■ ASSIGNMENT ■
Using the entries that follow, count the lines containing the word "setContent" and give that number by itself.

(Saved data entries)

☆ ☆ ☆ ☆ ☆

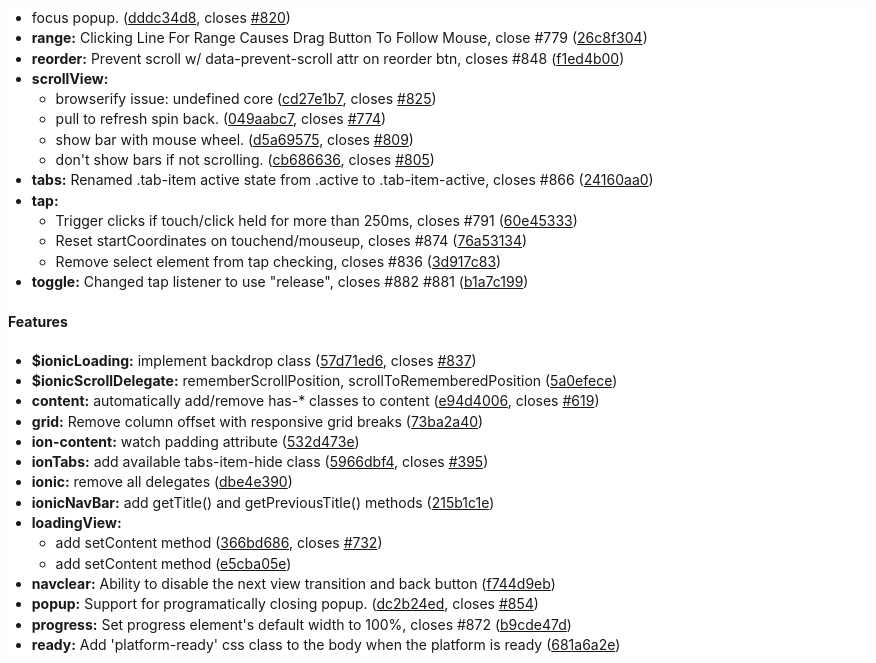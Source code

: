   * focus popup. ([dddc34d8](git://github.com/driftyco/ionic.git/commit/dddc34d8d24273aecf15261dbc2f9df1b0f068d0), closes [#820](git://github.com/driftyco/ionic.git/issues/820))
* **range:** Clicking Line For Range Causes Drag Button To Follow Mouse, close #779 ([26c8f304](git://github.com/driftyco/ionic.git/commit/26c8f304e7d9d24006d17fcb4161195717ca26a0))
* **reorder:** Prevent scroll w/ data-prevent-scroll attr on reorder btn, closes #848 ([f1ed4b00](git://github.com/driftyco/ionic.git/commit/f1ed4b0084d6457959fe4c65cdefac34148278c3))
* **scrollView:**
  * browserify issue: undefined core ([cd27e1b7](git://github.com/driftyco/ionic.git/commit/cd27e1b79289c1ea6c8fea78da56d0c0c56dc827), closes [#825](git://github.com/driftyco/ionic.git/issues/825))
  * pull to refresh spin back. ([049aabc7](git://github.com/driftyco/ionic.git/commit/049aabc706cd4aae6b5608db2c7ba0f12b75b75a), closes [#774](git://github.com/driftyco/ionic.git/issues/774))
  * show bar with mouse wheel. ([d5a69575](git://github.com/driftyco/ionic.git/commit/d5a695757ace70f40db986d7793ecc72c2b4f2d1), closes [#809](git://github.com/driftyco/ionic.git/issues/809))
  * don't show bars if not scrolling. ([cb686636](git://github.com/driftyco/ionic.git/commit/cb686636cd34da6880036f7d72c8de18ed70d9b2), closes [#805](git://github.com/driftyco/ionic.git/issues/805))
* **tabs:** Renamed .tab-item active state from .active to .tab-item-active, closes #866 ([24160aa0](git://github.com/driftyco/ionic.git/commit/24160aa0bdd2df262d27fd14bc99c6d0e434eac0))
* **tap:**
  * Trigger clicks if touch/click held for more than 250ms, closes #791 ([60e45333](git://github.com/driftyco/ionic.git/commit/60e453331379c296534dc0fa43bf229016759a7c))
  * Reset startCoordinates on touchend/mouseup, closes #874 ([76a53134](git://github.com/driftyco/ionic.git/commit/76a531348078eb9a523e9123cadca9e3500f837d))
  * Remove select element from tap checking, closes #836 ([3d917c83](git://github.com/driftyco/ionic.git/commit/3d917c83f57bf7c568c08393472cbc7863322499))
* **toggle:** Changed tap listener to use "release", closes #882 #881 ([b1a7c199](git://github.com/driftyco/ionic.git/commit/b1a7c1990ad95d53bd10e7dd7215018671413c3e))


#### Features

* **$ionicLoading:** implement backdrop class ([57d71ed6](git://github.com/driftyco/ionic.git/commit/57d71ed6c321921a0b1adf501a2ce0bf432f3f61), closes [#837](git://github.com/driftyco/ionic.git/issues/837))
* **$ionicScrollDelegate:** rememberScrollPosition, scrollToRememberedPosition ([5a0efece](git://github.com/driftyco/ionic.git/commit/5a0efecef6ea2c4f89c6dfd3cbe98a98614a6e17))
* **content:** automatically add/remove has-* classes to content ([e94d4006](git://github.com/driftyco/ionic.git/commit/e94d400648a0770cea3909e2d2513c71e88978ae), closes [#619](git://github.com/driftyco/ionic.git/issues/619))
* **grid:** Remove column offset with responsive grid breaks ([73ba2a40](git://github.com/driftyco/ionic.git/commit/73ba2a405fabb306ac85f039620ee5df2d12bff2))
* **ion-content:** watch padding attribute ([532d473e](git://github.com/driftyco/ionic.git/commit/532d473e351db95160c3e8a2878dbf5a1de549a9))
* **ionTabs:** add available tabs-item-hide class ([5966dbf4](git://github.com/driftyco/ionic.git/commit/5966dbf43e56f2f65b18cb6f030a7b60ead236f2), closes [#395](git://github.com/driftyco/ionic.git/issues/395))
* **ionic:** remove all delegates ([dbe4e390](git://github.com/driftyco/ionic.git/commit/dbe4e3901d6ee70bae85e48b6e58c097b9f2810e))
* **ionicNavBar:** add getTitle() and getPreviousTitle() methods ([215b1c1e](git://github.com/driftyco/ionic.git/commit/215b1c1ea058bb76e4950d06e3e7e127c5a43cc6))
* **loadingView:**
  * add setContent method ([366bd686](git://github.com/driftyco/ionic.git/commit/366bd6866ffa513c1d99b36b841d5ad3fbe23622), closes [#732](git://github.com/driftyco/ionic.git/issues/732))
  * add setContent method ([e5cba05e](git://github.com/driftyco/ionic.git/commit/e5cba05e90a0c1f7ce6b032020ef212b19b7bc84))
* **navclear:** Ability to disable the next view transition and back button ([f744d9eb](git://github.com/driftyco/ionic.git/commit/f744d9ebcfaad9be237fd2b1753568bf832bfe0a))
* **popup:** Support for programatically closing popup. ([dc2b24ed](git://github.com/driftyco/ionic.git/commit/dc2b24ed6aa14f7db6c70791c16c5afc5e909c66), closes [#854](git://github.com/driftyco/ionic.git/issues/854))
* **progress:** Set progress element's default width to 100%, closes #872 ([b9cde47d](git://github.com/driftyco/ionic.git/commit/b9cde47dd039bc58f84e0af76fccbfcc9d7be74e))
* **ready:** Add 'platform-ready' css class to the body when the platform is ready ([681a6a2e](git://github.com/driftyco/ionic.git/commit/681a6a2ed743fab2352551156ff18dbb42549d4d))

☆ ☆ ☆ ☆ ☆

■ ANSWER BOX ■
2